Le ho visto gli occhi, e tornando a casa ho visto pure i miei, neri come la notte o come il buio che cercavo di vincere. Bella, bellissima. Piuttosto fragile - pensai - viste le braccia esili e il collo sottile sottile come una matita. Non c'era niente di più importante in quella stanza, se non lei. Quella notte, e per le notti a seguire, nulla valeva la pena d'esser ricordato, se non un caschetto castano che ubriacava gli astanti a suon di rock'n roll.
giovedì 5 gennaio 2012
She loves you...
Ero dall'altra parte della sala. Lei danzava e si dimenava, come se non ci fosse niente di più naturale. Non le si vedeva il viso. Il suo caschetto le copriva gli occhi, e cercavo di capire come i suoi occhi potessero seguire la frenesia incessante delle sue gambe, dei suoi piedi. I suoi pensieri, le sue delusioni, erano tute lì, fra un "un, due, tre e quattro" e le frazioni di tempo che contava sul rullante che batteva ogni due e quattro. Credo fosse un brano dei Beatles, qualcosa che le permettesse di rendere i contorni delle sue spalle il più astratti possibile. Eppure nella mia testa era ferma, immobile.
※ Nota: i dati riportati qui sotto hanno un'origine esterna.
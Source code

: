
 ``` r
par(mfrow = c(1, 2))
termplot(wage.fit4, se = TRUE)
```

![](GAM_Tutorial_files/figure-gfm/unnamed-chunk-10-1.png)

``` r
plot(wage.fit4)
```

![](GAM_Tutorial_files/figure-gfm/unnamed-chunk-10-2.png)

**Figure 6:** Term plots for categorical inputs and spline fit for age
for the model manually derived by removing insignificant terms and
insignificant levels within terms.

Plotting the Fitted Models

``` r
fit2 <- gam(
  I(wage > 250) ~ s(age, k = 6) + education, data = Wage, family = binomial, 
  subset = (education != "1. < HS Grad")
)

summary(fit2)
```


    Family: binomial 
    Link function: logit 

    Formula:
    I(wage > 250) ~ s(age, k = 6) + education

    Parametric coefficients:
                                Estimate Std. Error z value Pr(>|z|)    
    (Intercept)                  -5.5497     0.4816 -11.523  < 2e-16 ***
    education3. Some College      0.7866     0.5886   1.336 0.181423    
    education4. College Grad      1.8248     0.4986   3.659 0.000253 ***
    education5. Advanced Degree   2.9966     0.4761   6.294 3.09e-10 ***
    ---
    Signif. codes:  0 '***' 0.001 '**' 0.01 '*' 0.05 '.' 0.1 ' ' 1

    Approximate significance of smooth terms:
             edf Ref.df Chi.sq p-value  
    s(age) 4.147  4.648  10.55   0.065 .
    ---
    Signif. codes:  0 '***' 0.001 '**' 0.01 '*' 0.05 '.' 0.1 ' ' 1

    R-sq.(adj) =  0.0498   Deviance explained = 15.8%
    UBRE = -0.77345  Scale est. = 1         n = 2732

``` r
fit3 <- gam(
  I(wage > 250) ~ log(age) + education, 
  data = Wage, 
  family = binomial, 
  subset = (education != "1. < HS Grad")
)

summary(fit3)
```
Definita, come fosse un quadro fatto solo di linee nere e geometriche. Non so spiegarmi come, ma era l'unica cosa interessante della notte. I miei whisky scendevano giù acidi in gola, perché la sola cosa che davvero contava, era che nella confusione immane che mi si parava davanti, l'unica perfettamente distinguibile era lei.